Task requirements:
For this exercise, return only the lines in the records below from the one holding "## *License*" through the one holding "One record (from", including both, exactly as they appear and without pictures.

[Collected data]
= Beginning of Section =
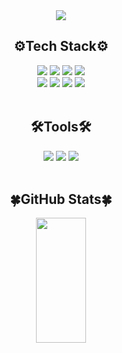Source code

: <div align="center">
    <img src="https://capsule-render.vercel.app/api?type=waving&color=97D5E0&height=300&section=header&text=Hyunseo's%20Github&fontSize=90" />
</div>

<div align="center">
    <h2>⚙️Tech Stack⚙️</h2>
    <div align="center">
        <img src="https://img.shields.io/badge/HTML-E34F26?style=flat-square&logo=html5&logoColor=white"> 
        <img src="https://img.shields.io/badge/CSS-1572B6?style=flat-square&logo=css3&logoColor=white"> 
        <img src="https://img.shields.io/badge/Javascript-F7DF1E?style=flat-square&logo=javascript&logoColor=black"> 
        <img src="https://img.shields.io/badge/React.js-61DAFB?style=flat-square&logo=React&logoColor=white"> 
        <br>
        <img src="https://img.shields.io/badge/python-3776AB?style=flat-square&logo=python&logoColor=white">
        <img src="https://img.shields.io/badge/Kotlin-7F52FF?style=flat-square&logo=Kotlin&logoColor=white">
        <img src="https://img.shields.io/badge/Linux-FCC624?style=flat-square&logo=Linux&logoColor=black">
        <img src="https://img.shields.io/badge/C language-A8B9CC?style=flat-square&logo=C&logoColor=white">
    </div>
</div>
<br>
<div align="center">
    <h2>🛠️Tools🛠️</h2>
    <div align="center">
        <img src="https://img.shields.io/badge/Visual Studio Code-007ACC?style=flat-square&logo=Visual Studio Code&logoColor=white"> 
        <img src="https://img.shields.io/badge/Eclipse IDE-2C2255?style=flat-square&logo=Eclipse IDE&logoColor=white">
        <img src="https://img.shields.io/badge/Android Studio-3DDC84?style=flat-square&logo=Android Studio&logoColor=white"> 
    </div>
</div>
<br>
<div align="center">
    <h2>🍀GitHub Stats🍀</h2>
    <img src="https://github-readme-stats.vercel.app/api?username=hyunseo-han&show_icons=true&theme=vue" width="40%" height="200">
</div>
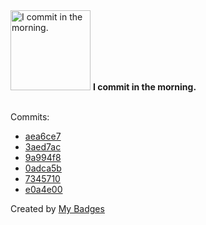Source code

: <img src="https://my-badges.github.io/my-badges/morning-commits.png" alt="I commit in the morning." title="I commit in the morning." width="128">
<strong>I commit in the morning.</strong>
<br><br>

Commits:

- <a href="https://github.com/RAHULKRISHNAKR/Bank-Customer-Behaviour/commit/aea6ce7365b11e3b5829aaacb4fa6c032fd7e720">aea6ce7</a>
- <a href="https://github.com/RAHULKRISHNAKR/KTU_S4_PYTHON_LAB/commit/3aed7acd3b896f3a346dc8bc049b9bcca4f77bc9">3aed7ac</a>
- <a href="https://github.com/RAHULKRISHNAKR/PYTHON-LAB/commit/9a994f8eb279d64ae728ccb0bc4ee74c13340102">9a994f8</a>
- <a href="https://github.com/RAHULKRISHNAKR/PYTHON-LAB/commit/0adca5bd6ed8ff9fbfeff8842e0779c3abc432a9">0adca5b</a>
- <a href="https://github.com/RAHULKRISHNAKR/PYTHON-LAB/commit/73457104731730fd4cd66a7fee02472cdd936ecc">7345710</a>
- <a href="https://github.com/RAHULKRISHNAKR/PYTHON-LAB/commit/e0a4e009a5ffe9bd2ca9b6fc26b8479dce333837">e0a4e00</a>


Created by <a href="https://github.com/my-badges/my-badges">My Badges</a>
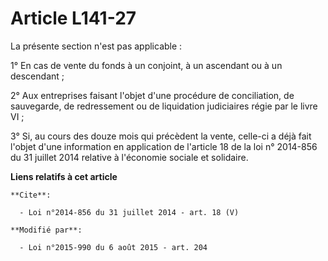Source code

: # Article L141-27

La présente section n'est pas applicable : 

1° En cas de vente du fonds à un conjoint, à un ascendant ou à un descendant ; 

2° Aux entreprises faisant l'objet d'une procédure de conciliation, de sauvegarde, de redressement ou de liquidation
judiciaires régie par le livre VI ; 

3° Si, au cours des douze mois qui précèdent la vente, celle-ci a déjà fait l'objet d'une information en application de
l'article 18 de la loi n° 2014-856 du 31 juillet 2014 relative à l'économie sociale et solidaire.

**Liens relatifs à cet article**

	**Cite**:

	  - Loi n°2014-856 du 31 juillet 2014 - art. 18 (V)

	**Modifié par**:

	  - Loi n°2015-990 du 6 août 2015 - art. 204

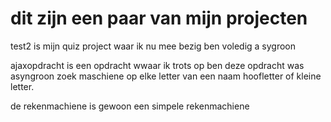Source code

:dit zijn een paar van mijn projecten
=========================================

test2 is mijn quiz project waar ik nu mee bezig ben voledig a sygroon

ajaxopdracht is een opdracht wwaar ik trots op ben deze opdracht was asyngroon zoek maschiene op elke letter van een naam hoofletter of kleine letter.

de rekenmachiene is gewoon een simpele rekenmachiene
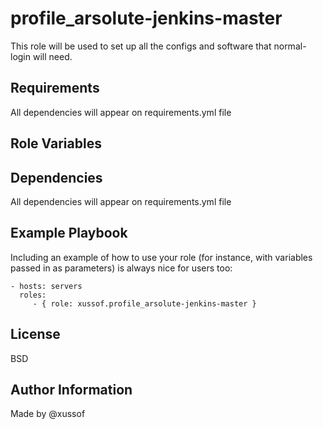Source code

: profile_arsolute-jenkins-master
=========

This role will be used to set up all the configs and software that normal-login will need.

Requirements
------------

All dependencies will appear on requirements.yml file

Role Variables
--------------



Dependencies
------------

All dependencies will appear on requirements.yml file

Example Playbook
----------------

Including an example of how to use your role (for instance, with variables passed in as parameters) is always nice for users too:

    - hosts: servers
      roles:
         - { role: xussof.profile_arsolute-jenkins-master }

License
-------

BSD

Author Information
------------------
Made by @xussof
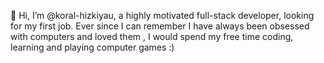 👋 Hi, I’m @koral-hizkiyau, a highly motivated full-stack developer, looking for my first job.
Ever since I can remember I have always been obsessed with computers and loved them , I would spend my free time coding, learning and playing computer games :)


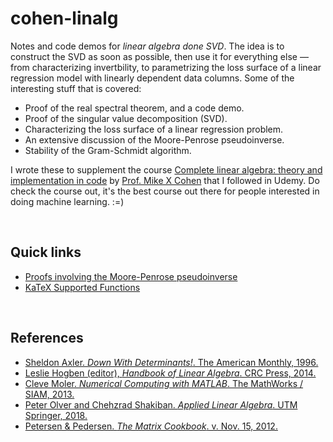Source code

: # cohen-linalg


Notes and code demos for *linear algebra done SVD*. The idea is to construct the SVD as soon as possible, then use it for everything else &mdash; from characterizing invertbility, to parametrizing the loss surface of a linear regression model with linearly dependent data columns. Some of the interesting stuff that is covered:
  * Proof of the real spectral theorem, and a code demo.
  * Proof of the singular value decomposition (SVD). 
  * Characterizing the loss surface of a linear regression problem.
  * An extensive discussion of the Moore-Penrose pseudoinverse.
  * Stability of the Gram-Schmidt algorithm.

I wrote these to supplement the course [Complete linear algebra: theory and implementation in code](https://www.udemy.com/course/linear-algebra-theory-and-implementation/) by [Prof. Mike X Cohen](http://mikexcohen.com/) that I followed in Udemy. Do check the course out, it's the best course out there for people interested in doing machine learning. :=)

<br>

## Quick links

* [Proofs involving the Moore-Penrose pseudoinverse](https://en.wikipedia.org/wiki/Proofs_involving_the_Moore%E2%80%93Penrose_inverse)
* [KaTeX Supported Functions](https://katex.org/docs/supported.html)


<br>

## References
* [Sheldon Axler. *Down With Determinants!*. The American Monthly, 1996.](https://www.maa.org/sites/default/files/pdf/awards/Axler-Ford-1996.pdf)
* [Leslie Hogben (editor), *Handbook of Linear Algebra*. CRC Press, 2014.](https://www.oreilly.com/library/view/handbook-of-linear/9781466507296/)
* [Cleve Moler. *Numerical Computing with MATLAB*. The MathWorks / SIAM, 2013.](https://www.mathworks.com/moler/index_ncm.html)
* [Peter Olver and Chehzrad Shakiban. *Applied Linear Algebra*. UTM Springer, 2018.](https://www-users.math.umn.edu/~olver/books.html)
* [Petersen & Pedersen. *The Matrix Cookbook*. v. Nov. 15, 2012.](https://www.math.uwaterloo.ca/~hwolkowi/matrixcookbook.pdf)
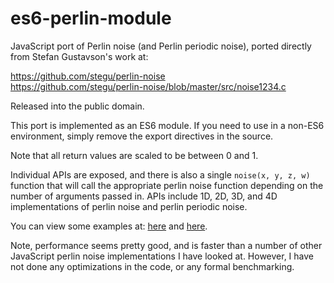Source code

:# es6-perlin-module

JavaScript port of Perlin noise (and Perlin periodic noise), ported directly from Stefan Gustavson's work at:

https://github.com/stegu/perlin-noise  
https://github.com/stegu/perlin-noise/blob/master/src/noise1234.c

Released into the public domain.

This port is implemented as an ES6 module. If you need to use in a non-ES6 environment, simply remove the export directives in the source.

Note that all return values are scaled to be between 0 and 1.

Individual APIs are exposed, and there is also a single `noise(x, y, z, w)` function that will call the appropriate perlin noise function depending on the number of arguments passed in. APIs include 1D, 2D, 3D, and 4D implementations of perlin noise and perlin periodic noise.

You can view some examples at: [here](https://github.com/mikechambers/CreativeCoding/tree/master/meshjs/perlin) and [here](https://github.com/mikechambers/CreativeCoding/tree/master/meshjs/flowfield).

Note, performance seems pretty good, and is faster than a number of other JavaScript perlin noise implementations I have looked at. However, I have not done any optimizations in the code, or any formal benchmarking.
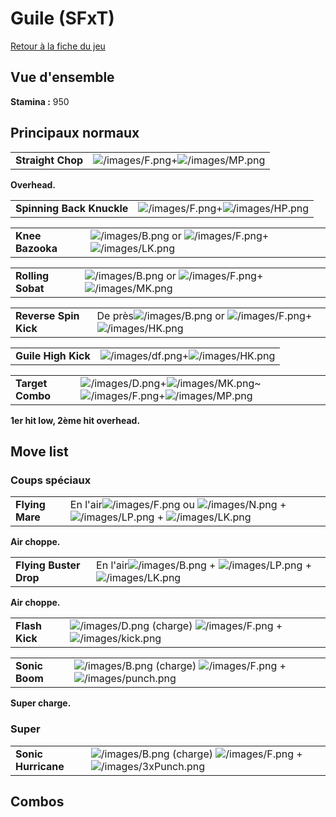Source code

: # Guile (SFxT)

[Retour à la fiche du jeu](Street_Fighter_x_Tekken "wikilink")

## Vue d'ensemble

**Stamina :** 950

## Principaux normaux

|                   |                                                                         |
|-------------------|-------------------------------------------------------------------------|
| **Straight Chop** | ![](/images/F.png "/images/F.png")+![](/images/MP.png "/images/MP.png") |

**Overhead.**

|                           |                                                                         |
|---------------------------|-------------------------------------------------------------------------|
| **Spinning Back Knuckle** | ![](/images/F.png "/images/F.png")+![](/images/HP.png "/images/HP.png") |

|                  |                                                                                                               |
|------------------|---------------------------------------------------------------------------------------------------------------|
| **Knee Bazooka** | ![](/images/B.png "/images/B.png") or ![](/images/F.png "/images/F.png")+![](/images/LK.png "/images/LK.png") |

|                   |                                                                                                               |
|-------------------|---------------------------------------------------------------------------------------------------------------|
| **Rolling Sobat** | ![](/images/B.png "/images/B.png") or ![](/images/F.png "/images/F.png")+![](/images/MK.png "/images/MK.png") |

|                       |                                                                                                                      |
|-----------------------|----------------------------------------------------------------------------------------------------------------------|
| **Reverse Spin Kick** | De près![](/images/B.png "/images/B.png") or ![](/images/F.png "/images/F.png")+![](/images/HK.png "/images/HK.png") |

|                     |                                                                           |
|---------------------|---------------------------------------------------------------------------|
| **Guile High Kick** | ![](/images/df.png "/images/df.png")+![](/images/HK.png "/images/HK.png") |

|                  |                                                                                                                                                  |
|------------------|--------------------------------------------------------------------------------------------------------------------------------------------------|
| **Target Combo** | ![](/images/D.png "/images/D.png")+![](/images/MK.png "/images/MK.png")\~![](/images/F.png "/images/F.png")+![](/images/MP.png "/images/MP.png") |

**1er hit low, 2ème hit overhead.**

## Move list

### Coups spéciaux

|                 |                                                                                                                                                                |
|-----------------|----------------------------------------------------------------------------------------------------------------------------------------------------------------|
| **Flying Mare** | En l'air![](/images/F.png "/images/F.png") ou ![](/images/N.png "/images/N.png") + ![](/images/LP.png "/images/LP.png") + ![](/images/LK.png "/images/LK.png") |

**Air choppe.**

|                        |                                                                                                                          |
|------------------------|--------------------------------------------------------------------------------------------------------------------------|
| **Flying Buster Drop** | En l'air![](/images/B.png "/images/B.png") + ![](/images/LP.png "/images/LP.png") + ![](/images/LK.png "/images/LK.png") |

**Air choppe.**

|                |                                                                                                                           |
|----------------|---------------------------------------------------------------------------------------------------------------------------|
| **Flash Kick** | ![](/images/D.png "/images/D.png") (charge) ![](/images/F.png "/images/F.png") + ![](/images/kick.png "/images/kick.png") |

|                |                                                                                                                             |
|----------------|-----------------------------------------------------------------------------------------------------------------------------|
| **Sonic Boom** | ![](/images/B.png "/images/B.png") (charge) ![](/images/F.png "/images/F.png") + ![](/images/punch.png "/images/punch.png") |

**Super charge.**

### Super

|                     |                                                                                                                                 |
|---------------------|---------------------------------------------------------------------------------------------------------------------------------|
| **Sonic Hurricane** | ![](/images/B.png "/images/B.png") (charge) ![](/images/F.png "/images/F.png") + ![](/images/3xPunch.png "/images/3xPunch.png") |

## Combos
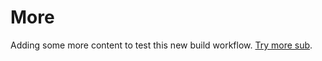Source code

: More
=======

Adding some more content to test this new build workflow.  [Try more sub](/more/sub).
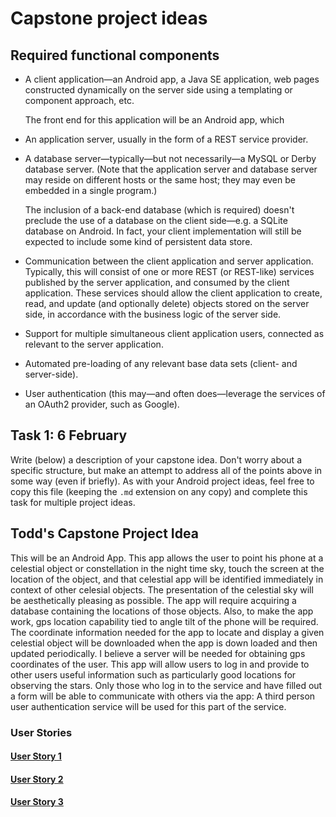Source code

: # Capstone project ideas

## Required functional components

* A client application&mdash;an Android app, a Java SE application, web pages constructed dynamically on the server side using a templating or component approach, etc.

    The front end for this application will be an Android app, which 

* An application server, usually in the form of a REST service provider.

* A database server&mdash;typically&mdash;but not necessarily&mdash;a MySQL or Derby database server. (Note that the application server and database server may reside on different hosts or the same host; they may even be embedded in a single program.)

    The inclusion of a back-end database (which is required) doesn't preclude the use of a database on the client side&mdash;e.g. a SQLite database on Android. In fact, your client implementation will still be expected to include some kind of persistent data store.

* Communication between the client application and server application. Typically, this will consist of one or more REST (or REST-like) services published by the server application, and consumed by the client application. These services should allow the client application to create, read, and update (and optionally delete) objects stored on the server side, in accordance with the business logic of the server side.

* Support for multiple simultaneous client application users, connected as relevant to the server application.

* Automated pre-loading of any relevant base data sets (client- and server-side).

* User authentication (this may&mdash;and often does&mdash;leverage the services of an OAuth2 provider, such as Google).

## Task 1: 6 February

Write (below) a description of your capstone idea. Don't worry about a specific structure, but make an attempt to address all of the points above in some way (even if briefly). As with your Android project ideas, feel free to copy this file (keeping the `.md` extension on any copy) and complete this task for multiple project ideas.


## Todd's Capstone Project Idea

   This will be an Android App.  This app allows the user to point his phone at a celestial object or constellation in the night time sky, touch the screen at the location of the object, and that celestial app will be identified immediately in context of other celesial objects.   The presentation of the celestial sky will be aesthetically pleasing as possible.  The app will require acquiring a database containing the locations of those objects.  Also, to make the app work, gps location capability tied to angle tilt of the phone will be required.  The coordinate information needed for the app to locate and display a given celestial object will be downloaded when the app is down loaded and then updated periodically.  I believe a server will be needed for obtaining gps coordinates of the user.  This app will allow users to log in and provide to other users useful information such as particularly good locations for observing the stars.  Only those who log in to the service and have filled out a form will be able to communicate with others via the app: A third person user authentication service will be used for this part of the service.
   
### User Stories
#### [User Story 1](https://github.com/deep-dive-coding-java-cohort-6/capstone-project-ideas-tnordquist/blob/master/user-story-1.md)

#### [User Story 2](https://github.com/deep-dive-coding-java-cohort-6/capstone-project-ideas-tnordquist/blob/master/user-story-2.md)

#### [User Story 3](https://github.com/deep-dive-coding-java-cohort-6/capstone-project-ideas-tnordquist/blob/master/user-story-3.md)
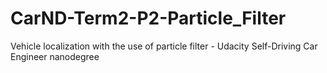 # CarND-Term2-P2-Particle_Filter
Vehicle localization with the use of particle filter - Udacity Self-Driving Car Engineer nanodegree
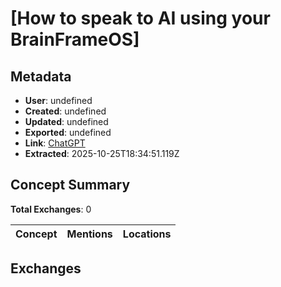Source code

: # \[How to speak to AI using your BrainFrameOS\]

## Metadata

- **User**: undefined
- **Created**: undefined
- **Updated**: undefined
- **Exported**: undefined
- **Link**: [ChatGPT](undefined)
- **Extracted**: 2025-10-25T18:34:51.119Z

## Concept Summary

**Total Exchanges**: 0

| Concept | Mentions | Locations |
|---------|----------|----------|

## Exchanges

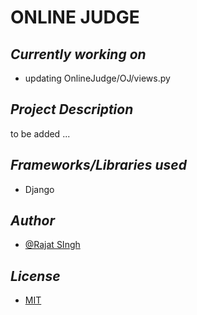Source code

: # ONLINE JUDGE

## *Currently working on*
- updating OnlineJudge/OJ/views.py


## *Project Description*
to be added ...


## *Frameworks/Libraries used*
- Django


## *Author*
- [@Rajat SIngh](https://www.github.com/RajatSingh08)


## *License*
- [MIT](https://choosealicense.com/licenses/mit/)
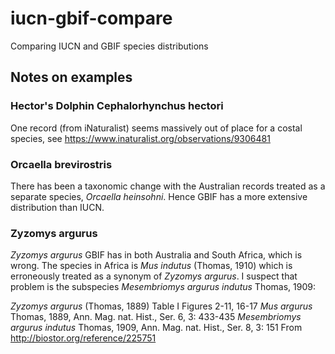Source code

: # iucn-gbif-compare
Comparing IUCN and GBIF species distributions


## Notes on examples

### Hector's Dolphin Cephalorhynchus hectori 

One record (from iNaturalist) seems massively out of place for a costal species, see https://www.inaturalist.org/observations/9306481


### Orcaella brevirostris

There has been a taxonomic change with the Australian records treated as a separate species, _Orcaella heinsohni_. Hence GBIF has a more extensive distribution than IUCN.

### Zyzomys argurus

_Zyzomys argurus_ GBIF has in both Australia and South Africa, which is wrong. The species in Africa is _Mus indutus_ (Thomas, 1910) which is erroneously treated as a synonym of _Zyzomys argurus_. I suspect that problem is the subspecies _Mesembriomys argurus indutus_ Thomas, 1909:



_Zyzomys argurus_ (Thomas, 1889)
Table I Figures 2-11, 16-17
_Mus argurus_ Thomas, 1889, Ann. Mag. nat. Hist., Ser. 6, 3: 433-435 _Mesembriomys argurus indutus_ Thomas, 1909, Ann. Mag. nat. Hist., Ser. 8, 3: 151
From http://biostor.org/reference/225751 

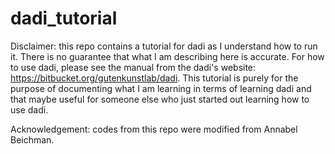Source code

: # dadi_tutorial

Disclaimer: this repo contains a tutorial for dadi as I understand how to run it. There is no guarantee that what I am describing here is accurate. For how to use dadi, please see the manual from the dadi's website: https://bitbucket.org/gutenkunstlab/dadi. This tutorial is purely for the purpose of documenting what I am learning in terms of learning dadi and that maybe useful for someone else who just started out learning how to use dadi. 

Acknowledgement: codes from this repo were modified from Annabel Beichman. 
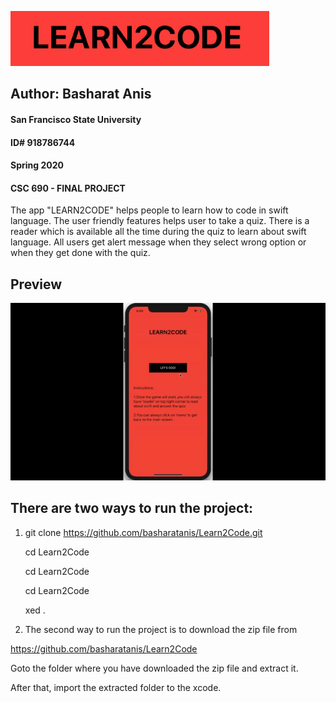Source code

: ![](https://raw.githubusercontent.com/basharatanis/Learn2Code/master/Screenshots/LEARN2CODE.png##)
## Author: Basharat Anis 
#### San Francisco State University
#### ID# 918786744
#### Spring 2020 
#### CSC 690 - FINAL PROJECT

The app "LEARN2CODE" helps people to learn how to code in swift language.
The user friendly features helps user to take a quiz.
There is a reader which is available all the time during the quiz to learn about swift language. 
All users get alert message when they select wrong option or when they get done with the quiz. 

## Preview
![](https://raw.githubusercontent.com/basharatanis/Learn2Code/master/gif/recording.gif)

## There are two ways to run the project:

1. git clone https://github.com/basharatanis/Learn2Code.git 
    
    cd Learn2Code
  
    cd Learn2Code
  
    cd Learn2Code
    
    xed . 
  
2. The second way to run the project is to download the zip file from 

  https://github.com/basharatanis/Learn2Code
  
  Goto the folder where you have downloaded the zip file and extract it.
  
  After that, import the extracted folder to the xcode.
= End of Section =
Output for this task:
## *License*
- [MIT](https://choosealicense.com/licenses/mit/)
Source code

: # iucn-gbif-compare
Comparing IUCN and GBIF species distributions


## Notes on examples

### Hector's Dolphin Cephalorhynchus hectori 

One record (from iNaturalist) seems massively out of place for a costal species, see https://www.inaturalist.org/observations/9306481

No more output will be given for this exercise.